Directions for this task:
In the material below, the lines from the one containing "Afterward, list nodes" through the one containing "This data structure" are to be given again exactly, ends included, and no others.
....
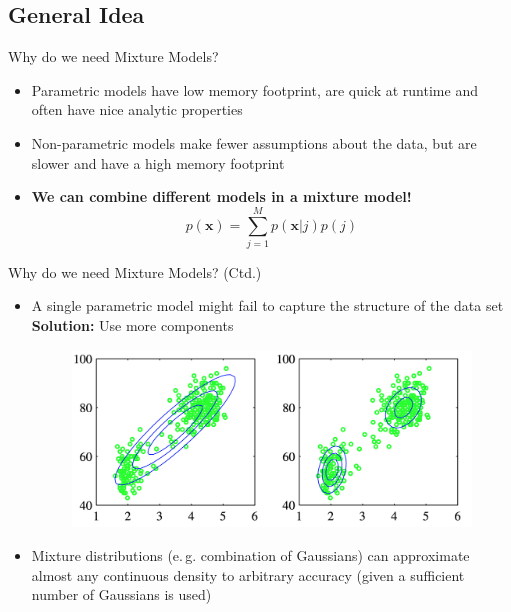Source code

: \subsection{General Idea}

\begin{frame}{Why do we need Mixture Models?}{}
	\begin{itemize}
		\item Parametric models have low memory footprint, are quick at runtime and often have nice analytic properties
		\item Non-parametric models make fewer assumptions about the data, but are slower and have a high memory footprint
		\item \textbf{We can combine different models in a mixture model!}
		\begin{equation}
			p(\bm{x}) = \sum_{j=1}^M p(\bm{x}|j) p(j)
		\end{equation}
	\end{itemize}
\end{frame}

\begin{frame}{Why do we need Mixture Models? (Ctd.)}{}
	\begin{itemize}
		\item A single parametric model might fail to capture the structure of the data set \\
			\textbf{Solution:} Use more components
		\begin{figure}
			\centering
			\includegraphics[scale=0.3]{04_density_estimation/02_img/mixture_models.png}
		\end{figure}
		\item Mixture distributions (e.\,g. combination of Gaussians) can approximate almost any continuous density to arbitrary accuracy (given a sufficient number of Gaussians is used)
	\end{itemize}
\end{frame}



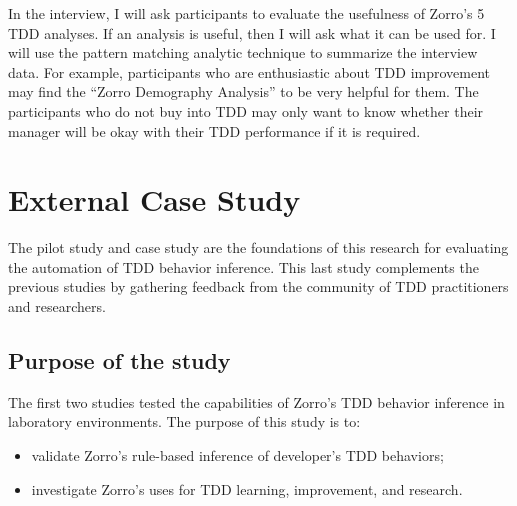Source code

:In the interview, I will ask participants to evaluate the usefulness
of Zorro's 5 TDD analyses. If an analysis is useful, then I will ask
what it can be used for. I will use the pattern matching analytic
technique to summarize the interview data. For example, participants
who are enthusiastic about TDD improvement may find the ``Zorro
Demography Analysis'' to be very helpful for them. The participants
who do not buy into TDD may only want to know whether their manager
will be okay with their TDD performance if it is required.

\section{External Case Study}
The pilot study and case study are the foundations of this research
for evaluating the automation of TDD behavior inference. This last study 
complements the previous studies by gathering feedback from the 
community of TDD practitioners and researchers.

\subsection{Purpose of the study} 
The first two studies tested the capabilities of Zorro's TDD behavior
inference in laboratory environments.  The
purpose of this study is to:
\begin{itemize}
\item validate Zorro's rule-based inference of developer's TDD behaviors;
\item investigate Zorro's uses for TDD learning, improvement, and research.
\end{itemize}

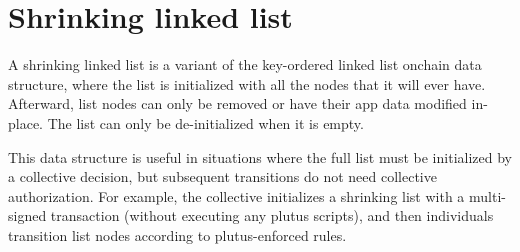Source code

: \documentclass[../hydrozoa.tex]{subfiles}
\begin{document}
\section{Shrinking linked list}%
\label{h:shrinking-linked-list}


A shrinking linked list is a variant of the key-ordered linked list onchain data structure, where the list is initialized with all the nodes that it will ever have.
Afterward, list nodes can only be removed or have their app data modified in-place.
The list can only be de-initialized when it is empty.

This data structure is useful in situations where the full list must be initialized by a collective decision, but subsequent transitions do not need collective authorization.
For example, the collective initializes a shrinking list with a multi-signed transaction (without executing any plutus scripts), and then individuals transition list nodes according to plutus-enforced rules.


\end{document}
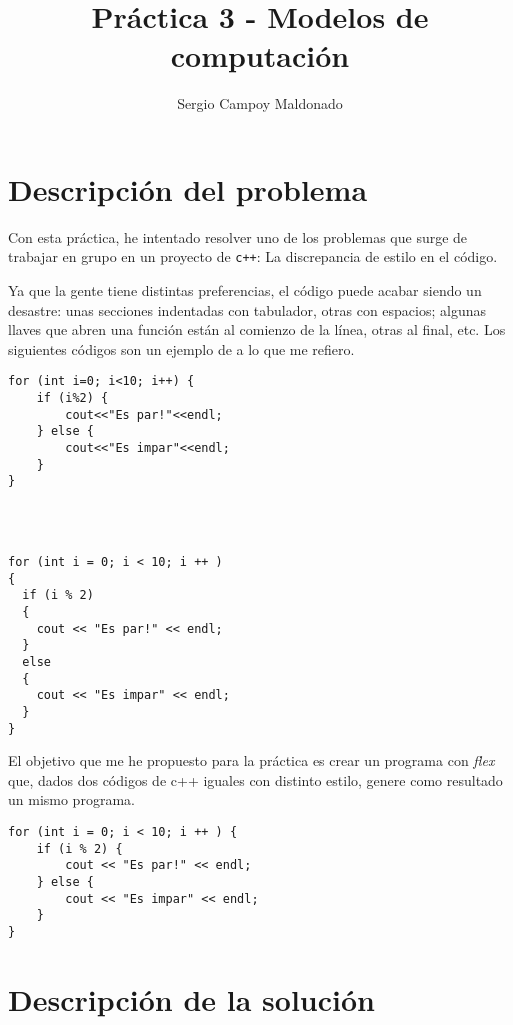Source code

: \documentclass[10pt]{article}
\title{Práctica 3 - Modelos de computación}
\author{Sergio Campoy Maldonado}
\begin{document}
    

    \tableofcontents

    \pagebreak

    \section{Descripción del problema}

    Con esta práctica, he intentado resolver uno de los problemas que surge de trabajar en grupo en un proyecto de \texttt{c++}: La discrepancia de estilo en el código.
    
    Ya que la gente tiene distintas preferencias, el código puede acabar siendo un desastre: unas secciones indentadas con tabulador, otras con espacios; algunas llaves que abren una función están al comienzo de la línea, otras al final, etc. Los siguientes códigos son un ejemplo de a lo que me refiero.

    \begin{multicols}{2}
        \begin{lstlisting}
for (int i=0; i<10; i++) {
    if (i%2) {
        cout<<"Es par!"<<endl;
    } else {
        cout<<"Es impar"<<endl;
    }
}




        \end{lstlisting}
        \columnbreak
        \begin{lstlisting}
for (int i = 0; i < 10; i ++ )
{
  if (i % 2)
  {
    cout << "Es par!" << endl;
  }
  else
  {
    cout << "Es impar" << endl;
  }
}
        \end{lstlisting}
    \end{multicols}

    El objetivo que me he propuesto para la práctica es crear un programa con \emph{flex} que, dados dos códigos de c++ iguales con distinto estilo, genere como resultado un mismo programa.

    \begin{lstlisting}
for (int i = 0; i < 10; i ++ ) {
    if (i % 2) {
        cout << "Es par!" << endl;
    } else { 
        cout << "Es impar" << endl;
    }
}
    \end{lstlisting}

    \pagebreak

    \section{Descripción de la solución}
\end{document}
....
Response for this exercise:
Afterward, list nodes can only be removed or have their app data modified in-place.
The list can only be de-initialized when it is empty.

This data structure is useful in situations where the full list must be initialized by a collective decision, but subsequent transitions do not need collective authorization.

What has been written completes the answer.